Usually, water is seen around eves, skylights, chimneys, valleys, and pipe jacks. When we inspect an attic we also look for signs of water hitting the insulation. In the insulation picture, it’s hard to know if that water-damaged insulation is from the condensation of the HVAC system or if it’s from a small leave from above.
The issue with water coming into your attic is not the water itself, it’s the potential for mold. If your attic is not well ventilated and you have water coming in, you most likely will have some mold growth. The term we use is “organic growth.”
2: Mold/ Organic Growth
Mold in an attic is common. I would say about 50% of homes that we inspect will have some signs of mold. Mold is often seen as either black speckles all over the plywood or as large gray/white patches. If the mold is strictly on the surface of the plywood, that plywood does not necessarily need to be replaced. When you put a new roof on your home and change the conditions of the attic (remove water intrusion and decrease the temperature) then the mold should die out.
3: Rotting Plywood
Although it is rare to see it in the attic, it does occur. Usually, the rotten wood associated with a roof is the barge boards or fascia boards which are examined from an external inspection. In this 21-year-old home, the plywood in the attic has already begun to rot. This water intrusion is not a new thing with this roof. This water damage appears to have been going on for possibly 5+ years.

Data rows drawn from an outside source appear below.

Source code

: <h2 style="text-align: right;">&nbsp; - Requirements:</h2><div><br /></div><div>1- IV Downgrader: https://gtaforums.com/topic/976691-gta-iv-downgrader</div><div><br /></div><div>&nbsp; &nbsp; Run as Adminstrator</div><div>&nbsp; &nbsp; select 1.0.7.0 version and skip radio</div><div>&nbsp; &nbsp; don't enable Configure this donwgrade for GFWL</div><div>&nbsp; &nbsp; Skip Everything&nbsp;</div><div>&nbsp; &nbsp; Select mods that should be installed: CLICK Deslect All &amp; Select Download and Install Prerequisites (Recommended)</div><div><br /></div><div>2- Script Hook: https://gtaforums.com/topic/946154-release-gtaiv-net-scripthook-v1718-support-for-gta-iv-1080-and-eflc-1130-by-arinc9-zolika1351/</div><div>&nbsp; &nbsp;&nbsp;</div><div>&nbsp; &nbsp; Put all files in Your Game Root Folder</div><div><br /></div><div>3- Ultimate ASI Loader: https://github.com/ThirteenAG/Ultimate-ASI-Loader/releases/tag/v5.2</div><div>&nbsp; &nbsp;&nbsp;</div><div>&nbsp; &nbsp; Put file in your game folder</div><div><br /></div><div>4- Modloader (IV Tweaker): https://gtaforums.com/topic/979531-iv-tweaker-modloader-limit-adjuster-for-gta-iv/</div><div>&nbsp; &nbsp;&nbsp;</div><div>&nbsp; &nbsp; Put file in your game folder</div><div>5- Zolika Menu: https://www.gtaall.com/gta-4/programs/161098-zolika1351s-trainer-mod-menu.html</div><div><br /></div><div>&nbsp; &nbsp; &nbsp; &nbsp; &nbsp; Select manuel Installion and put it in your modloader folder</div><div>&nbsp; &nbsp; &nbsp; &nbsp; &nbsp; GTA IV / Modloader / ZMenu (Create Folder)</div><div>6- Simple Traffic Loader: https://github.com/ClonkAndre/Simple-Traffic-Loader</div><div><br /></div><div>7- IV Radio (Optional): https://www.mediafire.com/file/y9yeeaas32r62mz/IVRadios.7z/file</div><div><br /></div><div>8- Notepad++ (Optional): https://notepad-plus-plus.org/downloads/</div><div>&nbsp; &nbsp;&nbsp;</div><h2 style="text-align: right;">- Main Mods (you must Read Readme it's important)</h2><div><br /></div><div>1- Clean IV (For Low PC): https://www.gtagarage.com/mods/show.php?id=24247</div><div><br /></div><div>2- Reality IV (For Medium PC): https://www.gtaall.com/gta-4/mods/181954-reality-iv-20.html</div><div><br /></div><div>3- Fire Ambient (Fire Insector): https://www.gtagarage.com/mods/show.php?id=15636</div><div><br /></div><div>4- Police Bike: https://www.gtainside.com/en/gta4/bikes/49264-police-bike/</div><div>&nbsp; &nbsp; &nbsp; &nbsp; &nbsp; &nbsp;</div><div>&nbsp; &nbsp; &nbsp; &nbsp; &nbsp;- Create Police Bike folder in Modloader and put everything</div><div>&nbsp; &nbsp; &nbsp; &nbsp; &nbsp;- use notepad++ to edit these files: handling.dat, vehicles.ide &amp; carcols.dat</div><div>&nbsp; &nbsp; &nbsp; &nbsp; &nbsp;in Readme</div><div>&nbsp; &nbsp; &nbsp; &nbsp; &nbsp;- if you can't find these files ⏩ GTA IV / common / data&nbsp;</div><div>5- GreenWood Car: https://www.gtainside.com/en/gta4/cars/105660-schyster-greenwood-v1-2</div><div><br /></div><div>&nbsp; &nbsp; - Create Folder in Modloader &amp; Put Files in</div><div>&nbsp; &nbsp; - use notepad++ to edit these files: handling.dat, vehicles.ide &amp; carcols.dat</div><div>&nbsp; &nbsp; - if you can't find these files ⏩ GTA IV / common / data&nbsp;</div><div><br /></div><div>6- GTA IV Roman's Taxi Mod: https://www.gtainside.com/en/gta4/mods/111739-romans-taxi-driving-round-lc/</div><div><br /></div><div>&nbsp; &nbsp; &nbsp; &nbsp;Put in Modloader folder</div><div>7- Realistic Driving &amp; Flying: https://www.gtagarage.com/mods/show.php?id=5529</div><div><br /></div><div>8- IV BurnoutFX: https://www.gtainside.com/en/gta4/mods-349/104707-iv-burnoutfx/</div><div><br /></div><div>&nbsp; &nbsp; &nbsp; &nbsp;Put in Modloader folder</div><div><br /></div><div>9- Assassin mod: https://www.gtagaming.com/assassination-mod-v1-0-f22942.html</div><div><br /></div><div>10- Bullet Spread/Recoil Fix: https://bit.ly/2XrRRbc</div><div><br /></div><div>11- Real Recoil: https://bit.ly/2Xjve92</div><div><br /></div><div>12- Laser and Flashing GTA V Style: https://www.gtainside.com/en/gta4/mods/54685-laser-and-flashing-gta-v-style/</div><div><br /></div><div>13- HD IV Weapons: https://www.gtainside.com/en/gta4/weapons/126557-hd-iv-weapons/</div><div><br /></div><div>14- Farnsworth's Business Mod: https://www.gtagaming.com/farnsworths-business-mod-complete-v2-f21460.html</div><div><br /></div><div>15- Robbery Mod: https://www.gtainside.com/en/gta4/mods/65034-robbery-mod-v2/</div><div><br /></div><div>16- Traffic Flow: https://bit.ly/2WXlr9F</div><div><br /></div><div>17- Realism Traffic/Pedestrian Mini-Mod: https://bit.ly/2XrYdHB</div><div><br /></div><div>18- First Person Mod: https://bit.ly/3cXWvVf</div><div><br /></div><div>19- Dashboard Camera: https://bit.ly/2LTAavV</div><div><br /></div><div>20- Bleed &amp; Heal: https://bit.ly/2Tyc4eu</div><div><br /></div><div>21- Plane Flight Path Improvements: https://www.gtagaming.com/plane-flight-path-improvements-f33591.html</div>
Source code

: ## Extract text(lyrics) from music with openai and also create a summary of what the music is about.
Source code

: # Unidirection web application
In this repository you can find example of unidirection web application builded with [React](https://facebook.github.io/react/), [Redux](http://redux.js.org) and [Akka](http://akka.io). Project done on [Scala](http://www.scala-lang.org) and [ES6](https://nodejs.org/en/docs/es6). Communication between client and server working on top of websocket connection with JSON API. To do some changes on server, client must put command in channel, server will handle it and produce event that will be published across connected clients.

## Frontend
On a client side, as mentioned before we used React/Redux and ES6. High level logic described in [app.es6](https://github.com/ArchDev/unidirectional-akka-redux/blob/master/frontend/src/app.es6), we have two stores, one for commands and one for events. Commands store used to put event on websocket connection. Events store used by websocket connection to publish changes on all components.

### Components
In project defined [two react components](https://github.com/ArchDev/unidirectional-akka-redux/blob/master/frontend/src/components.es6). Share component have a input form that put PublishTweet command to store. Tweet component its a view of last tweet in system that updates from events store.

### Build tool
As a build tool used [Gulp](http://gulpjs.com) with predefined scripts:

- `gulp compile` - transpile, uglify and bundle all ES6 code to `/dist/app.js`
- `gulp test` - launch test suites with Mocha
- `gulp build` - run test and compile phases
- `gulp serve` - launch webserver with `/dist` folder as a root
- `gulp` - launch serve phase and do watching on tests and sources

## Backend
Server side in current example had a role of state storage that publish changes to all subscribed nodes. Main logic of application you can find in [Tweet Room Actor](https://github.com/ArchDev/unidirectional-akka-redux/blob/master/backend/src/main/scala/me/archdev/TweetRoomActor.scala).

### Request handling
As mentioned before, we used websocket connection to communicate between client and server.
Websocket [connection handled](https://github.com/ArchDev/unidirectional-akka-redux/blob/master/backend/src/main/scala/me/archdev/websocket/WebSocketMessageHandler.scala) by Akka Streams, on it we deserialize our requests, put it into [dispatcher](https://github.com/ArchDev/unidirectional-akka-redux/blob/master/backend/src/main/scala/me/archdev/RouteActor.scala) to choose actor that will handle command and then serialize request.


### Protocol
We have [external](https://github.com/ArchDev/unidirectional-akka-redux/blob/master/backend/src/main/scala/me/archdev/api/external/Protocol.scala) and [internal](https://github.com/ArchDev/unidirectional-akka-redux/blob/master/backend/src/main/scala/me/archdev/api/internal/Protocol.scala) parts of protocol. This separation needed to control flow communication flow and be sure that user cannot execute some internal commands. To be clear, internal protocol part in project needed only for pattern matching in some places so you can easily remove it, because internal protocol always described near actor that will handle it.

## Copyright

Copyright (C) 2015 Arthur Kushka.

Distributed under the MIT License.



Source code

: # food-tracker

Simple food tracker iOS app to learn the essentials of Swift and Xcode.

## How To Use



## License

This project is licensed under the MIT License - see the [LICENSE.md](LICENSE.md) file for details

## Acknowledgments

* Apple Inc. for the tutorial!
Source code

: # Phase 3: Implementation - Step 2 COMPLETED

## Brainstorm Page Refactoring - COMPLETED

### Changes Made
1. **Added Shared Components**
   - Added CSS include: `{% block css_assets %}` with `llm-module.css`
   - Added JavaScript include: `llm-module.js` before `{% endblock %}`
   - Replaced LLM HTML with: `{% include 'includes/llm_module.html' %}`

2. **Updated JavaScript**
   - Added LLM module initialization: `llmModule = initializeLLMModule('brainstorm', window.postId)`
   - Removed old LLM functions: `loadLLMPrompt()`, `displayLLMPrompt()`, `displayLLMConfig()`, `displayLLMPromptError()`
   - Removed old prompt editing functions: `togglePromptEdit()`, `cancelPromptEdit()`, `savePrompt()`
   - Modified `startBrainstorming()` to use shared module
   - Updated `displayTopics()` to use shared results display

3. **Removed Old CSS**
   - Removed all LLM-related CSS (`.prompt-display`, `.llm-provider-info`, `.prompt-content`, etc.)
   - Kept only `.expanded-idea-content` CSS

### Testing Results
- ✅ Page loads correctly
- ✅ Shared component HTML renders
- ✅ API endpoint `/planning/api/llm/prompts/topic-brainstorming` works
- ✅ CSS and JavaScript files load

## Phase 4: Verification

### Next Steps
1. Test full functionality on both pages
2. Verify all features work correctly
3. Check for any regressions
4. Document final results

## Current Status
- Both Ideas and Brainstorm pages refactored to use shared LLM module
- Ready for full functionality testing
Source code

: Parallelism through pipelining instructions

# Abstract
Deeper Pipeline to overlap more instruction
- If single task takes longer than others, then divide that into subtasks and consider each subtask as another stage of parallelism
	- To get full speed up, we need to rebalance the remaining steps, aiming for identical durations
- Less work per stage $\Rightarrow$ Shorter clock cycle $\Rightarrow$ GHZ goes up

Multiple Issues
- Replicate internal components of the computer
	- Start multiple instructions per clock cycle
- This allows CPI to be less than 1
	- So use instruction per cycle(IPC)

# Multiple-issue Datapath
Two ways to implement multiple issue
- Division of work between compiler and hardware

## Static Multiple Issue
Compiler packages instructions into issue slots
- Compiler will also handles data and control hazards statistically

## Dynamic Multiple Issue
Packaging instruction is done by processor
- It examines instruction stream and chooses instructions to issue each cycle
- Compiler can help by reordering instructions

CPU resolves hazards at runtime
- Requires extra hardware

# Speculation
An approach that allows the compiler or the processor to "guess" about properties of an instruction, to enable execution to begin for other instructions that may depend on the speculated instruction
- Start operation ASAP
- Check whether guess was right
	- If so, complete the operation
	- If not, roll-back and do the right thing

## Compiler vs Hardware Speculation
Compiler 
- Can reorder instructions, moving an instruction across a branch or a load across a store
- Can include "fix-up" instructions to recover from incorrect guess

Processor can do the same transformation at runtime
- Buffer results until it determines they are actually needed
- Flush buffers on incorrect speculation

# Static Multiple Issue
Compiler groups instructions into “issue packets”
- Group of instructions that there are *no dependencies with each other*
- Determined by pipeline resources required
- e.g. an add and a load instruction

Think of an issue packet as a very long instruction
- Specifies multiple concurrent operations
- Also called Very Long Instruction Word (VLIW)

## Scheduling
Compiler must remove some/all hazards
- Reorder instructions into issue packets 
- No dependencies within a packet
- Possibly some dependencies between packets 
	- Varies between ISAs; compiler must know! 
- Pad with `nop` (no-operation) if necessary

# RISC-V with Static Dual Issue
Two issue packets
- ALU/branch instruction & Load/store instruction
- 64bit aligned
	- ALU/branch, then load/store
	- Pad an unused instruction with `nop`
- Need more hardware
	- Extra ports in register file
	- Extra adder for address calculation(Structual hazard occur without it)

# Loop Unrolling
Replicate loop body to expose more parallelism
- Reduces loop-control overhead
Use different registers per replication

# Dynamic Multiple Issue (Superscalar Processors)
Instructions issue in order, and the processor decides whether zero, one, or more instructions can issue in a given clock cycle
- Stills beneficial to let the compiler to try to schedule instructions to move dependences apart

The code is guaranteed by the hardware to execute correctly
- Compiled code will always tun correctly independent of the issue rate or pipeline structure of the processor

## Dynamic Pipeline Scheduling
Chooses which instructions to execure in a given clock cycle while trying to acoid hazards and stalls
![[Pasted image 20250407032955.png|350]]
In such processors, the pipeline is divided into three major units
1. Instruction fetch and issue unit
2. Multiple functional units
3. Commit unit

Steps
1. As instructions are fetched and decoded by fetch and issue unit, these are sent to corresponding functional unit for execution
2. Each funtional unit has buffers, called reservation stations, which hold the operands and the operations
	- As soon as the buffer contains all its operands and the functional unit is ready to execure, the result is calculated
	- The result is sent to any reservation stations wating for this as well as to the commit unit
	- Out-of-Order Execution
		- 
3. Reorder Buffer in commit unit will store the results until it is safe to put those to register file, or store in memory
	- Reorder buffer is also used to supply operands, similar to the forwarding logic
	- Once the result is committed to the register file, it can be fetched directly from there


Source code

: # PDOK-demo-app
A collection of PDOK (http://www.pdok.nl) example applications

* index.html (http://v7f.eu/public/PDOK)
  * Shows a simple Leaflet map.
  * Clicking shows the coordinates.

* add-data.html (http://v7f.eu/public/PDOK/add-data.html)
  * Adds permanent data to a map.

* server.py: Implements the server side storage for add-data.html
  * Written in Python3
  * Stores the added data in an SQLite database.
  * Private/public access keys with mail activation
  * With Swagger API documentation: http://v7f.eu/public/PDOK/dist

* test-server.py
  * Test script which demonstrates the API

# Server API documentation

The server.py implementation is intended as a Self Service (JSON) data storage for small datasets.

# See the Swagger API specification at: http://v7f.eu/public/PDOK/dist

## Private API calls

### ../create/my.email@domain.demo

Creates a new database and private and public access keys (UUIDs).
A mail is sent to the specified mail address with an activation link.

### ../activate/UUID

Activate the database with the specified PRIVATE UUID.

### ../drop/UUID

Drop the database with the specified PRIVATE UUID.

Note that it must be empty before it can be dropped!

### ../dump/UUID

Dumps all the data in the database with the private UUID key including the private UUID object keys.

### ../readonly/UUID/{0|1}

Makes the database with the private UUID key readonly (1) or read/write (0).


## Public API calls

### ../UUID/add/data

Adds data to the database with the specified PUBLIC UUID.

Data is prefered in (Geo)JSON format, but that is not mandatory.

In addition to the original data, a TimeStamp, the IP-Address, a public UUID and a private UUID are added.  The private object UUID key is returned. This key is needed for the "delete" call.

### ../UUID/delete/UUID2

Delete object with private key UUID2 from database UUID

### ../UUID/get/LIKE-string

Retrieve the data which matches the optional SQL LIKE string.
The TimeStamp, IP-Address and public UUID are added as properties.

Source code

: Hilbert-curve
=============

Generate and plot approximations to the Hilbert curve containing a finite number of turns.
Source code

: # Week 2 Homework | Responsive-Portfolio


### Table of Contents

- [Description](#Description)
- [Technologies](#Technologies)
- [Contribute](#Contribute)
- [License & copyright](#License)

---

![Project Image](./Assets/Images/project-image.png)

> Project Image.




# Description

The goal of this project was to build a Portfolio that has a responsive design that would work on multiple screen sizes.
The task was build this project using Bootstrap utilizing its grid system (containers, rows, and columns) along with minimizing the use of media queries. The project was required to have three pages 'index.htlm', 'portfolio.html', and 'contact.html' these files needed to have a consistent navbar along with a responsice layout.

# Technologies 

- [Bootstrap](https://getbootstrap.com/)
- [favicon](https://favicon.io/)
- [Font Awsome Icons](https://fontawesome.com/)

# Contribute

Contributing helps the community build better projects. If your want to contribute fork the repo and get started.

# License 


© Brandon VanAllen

These three areas below are in different stages of deterioration however, whenever the water intrusion and rot is happening right where the trusses are, this is cause for even greater concern as the trusses are at risk of rotting too. It’s like keeping a rotten banana with a bunch of good bananas, the good ones will rot faster.
4: Plywood Delamination/ Sagging
Plywood manufacturers often paint the edges of the plywood. When these are installed as brand new sheets, we often can’t see the edges of the plywood. If we do see the painted edges, it’s often a small line. In the picture below, this is not the worst amount of line we have seen, but it will give you an idea of what can happen. Over time, as pieces of plywood retain water they can delaminate or sag from the weight of the water.
Ambering is when the sap in the 2×4 structures in your attic seeps out of the wood. This is due to excessive heat in your attic. Even during the winter we will look for ambering which will tell us that during the summer, it gets very hot in the attic. Because heat is a component of mold growth, we know that we will need to mitigate the heat in your attic in order to prevent mold growth as well as assist in cooling your home as our summers continue to get hotter and last longer here in Portland.